Boggs said calmly, “They just made a final analysis, and those were the answers.”

We looked at each other a moment. Major Boggs patiently waited. I began to realize how a lawyer must feel with an imperturbable witness. And Boggs’s unfailing courtesy began to make me embarrassed.

“Major,” I said, “I hope you’ll realize this is not a personal matter. As an Intelligence officer, if you’re told to give certain answers—”

He smiled for the first time. “That’s all right—but I’m not hiding a thing. There’s just no such thing as a flying saucer, so far as we’ve found out.”

“We’ve been told,” I said, “that Project ‘Saucer’ isn’t closed—that you just changed its code name.”

“That’s not so,” Boggs said emphatically. “The contracts are ended, and all personnel transferred to other duty.”

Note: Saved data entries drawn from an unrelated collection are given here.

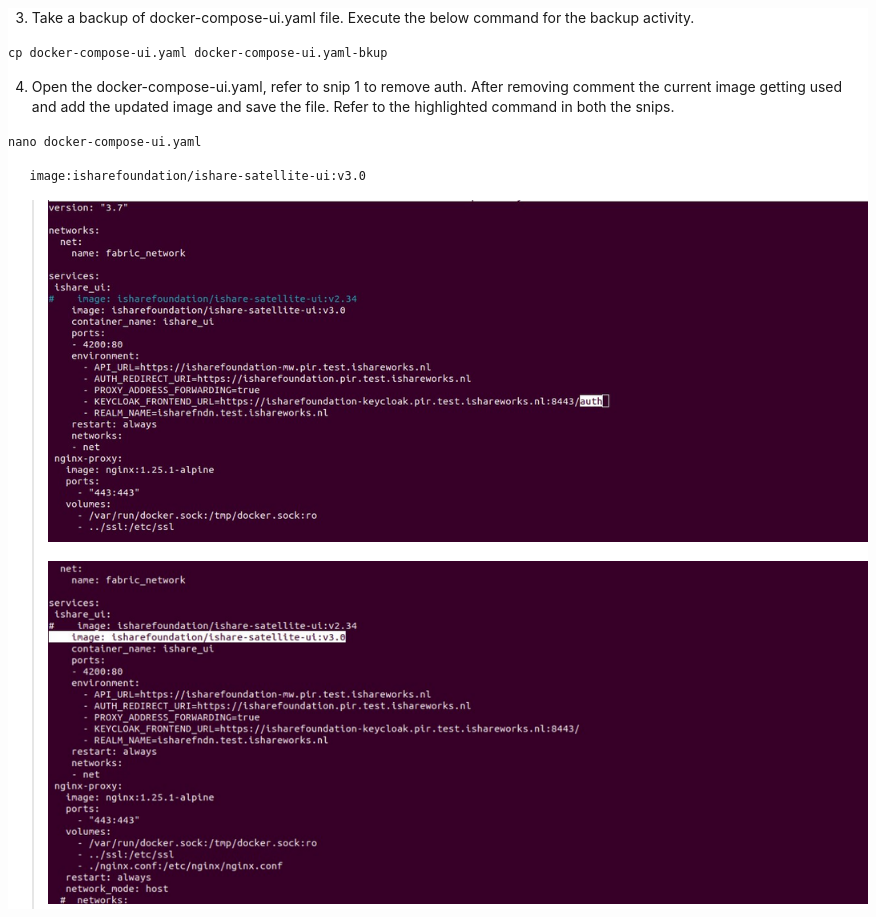 3.  Take a backup of docker-compose-ui.yaml file. Execute the below
    command for the backup activity.

```shell
cp docker-compose-ui.yaml docker-compose-ui.yaml-bkup
```

4.  Open the docker-compose-ui.yaml, refer to snip 1 to remove auth.
    After removing comment the current image getting used and add the
    updated image and save the file. Refer to the highlighted command in
    both the snips.

```shell
nano docker-compose-ui.yaml
```
```shell
   image:isharefoundation/ishare-satellite-ui:v3.0
```

> ![](assets/images/image5.png)
>
> ![](assets/images/image6.png)

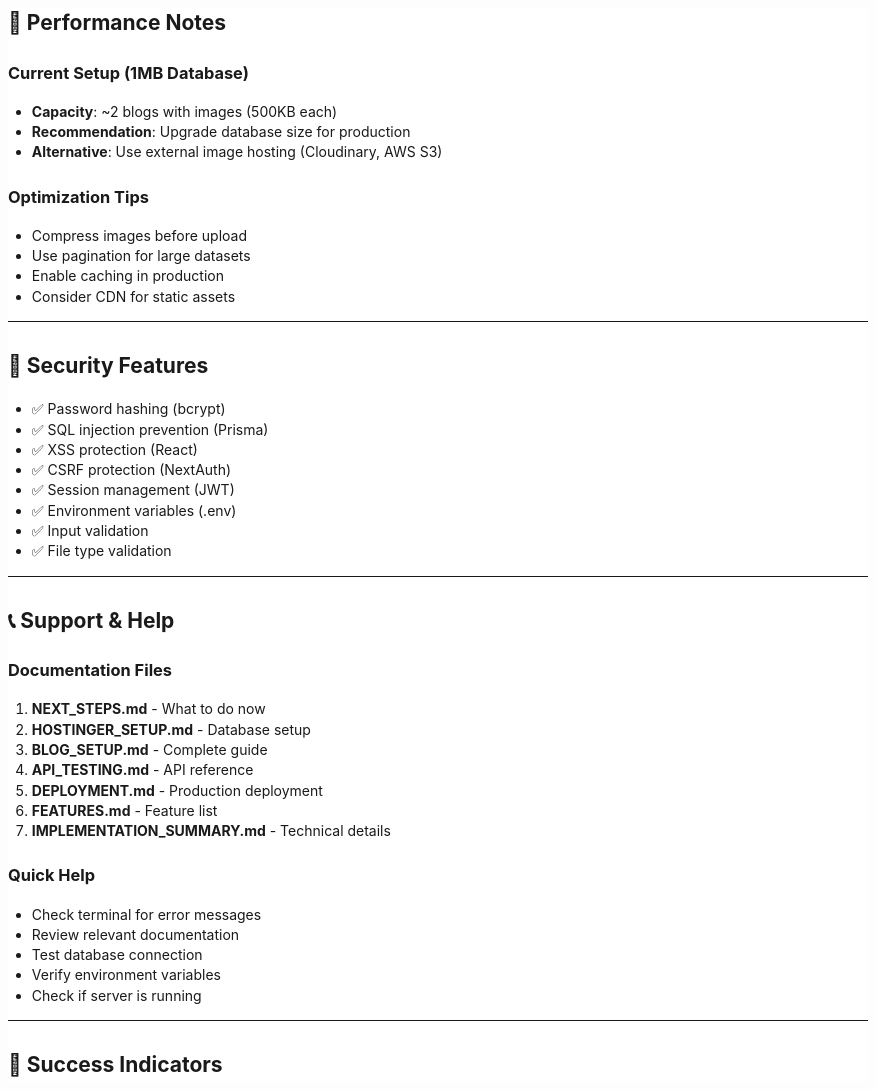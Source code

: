 
## 🚀 Performance Notes

### Current Setup (1MB Database)
- **Capacity**: ~2 blogs with images (500KB each)
- **Recommendation**: Upgrade database size for production
- **Alternative**: Use external image hosting (Cloudinary, AWS S3)

### Optimization Tips
- Compress images before upload
- Use pagination for large datasets
- Enable caching in production
- Consider CDN for static assets

---

## 🔐 Security Features

- ✅ Password hashing (bcrypt)
- ✅ SQL injection prevention (Prisma)
- ✅ XSS protection (React)
- ✅ CSRF protection (NextAuth)
- ✅ Session management (JWT)
- ✅ Environment variables (.env)
- ✅ Input validation
- ✅ File type validation

---

## 📞 Support & Help

### Documentation Files
1. **NEXT_STEPS.md** - What to do now
2. **HOSTINGER_SETUP.md** - Database setup
3. **BLOG_SETUP.md** - Complete guide
4. **API_TESTING.md** - API reference
5. **DEPLOYMENT.md** - Production deployment
6. **FEATURES.md** - Feature list
7. **IMPLEMENTATION_SUMMARY.md** - Technical details

### Quick Help
- Check terminal for error messages
- Review relevant documentation
- Test database connection
- Verify environment variables
- Check if server is running

---

## 🎉 Success Indicators
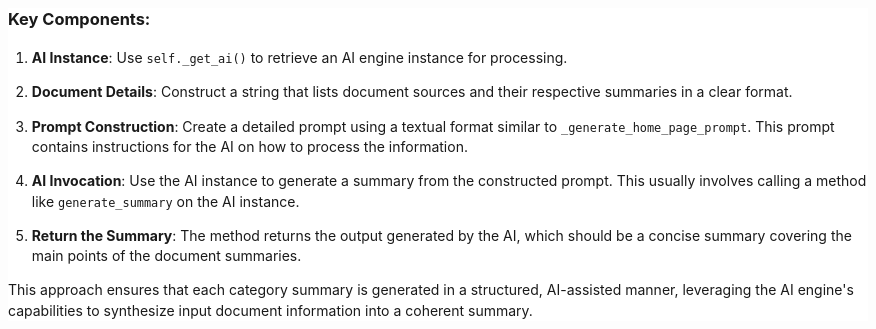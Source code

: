 ### Key Components:

1. **AI Instance**: Use `self._get_ai()` to retrieve an AI engine instance for processing.

2. **Document Details**: Construct a string that lists document sources and their respective summaries in a clear format.

3. **Prompt Construction**: Create a detailed prompt using a textual format similar to `_generate_home_page_prompt`. This prompt contains instructions for the AI on how to process the information.

4. **AI Invocation**: Use the AI instance to generate a summary from the constructed prompt. This usually involves calling a method like `generate_summary` on the AI instance.

5. **Return the Summary**: The method returns the output generated by the AI, which should be a concise summary covering the main points of the document summaries.

This approach ensures that each category summary is generated in a structured, AI-assisted manner, leveraging the AI engine's capabilities to synthesize input document information into a coherent summary.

“Then the announcement wasn’t caused by True’s article?”

Both General Smith and Major Jesse Stay shook their heads quickly. Boggs leaned forward, eyeing me earnestly.

“As a matter of fact, we’d finished the investigation months ago—around the end of August, or early in September. We just hadn’t got around to announcing it.”

“Last October,” I said, “I was told the investigation was still going on. They said there were no new answers to the cases just mentioned.”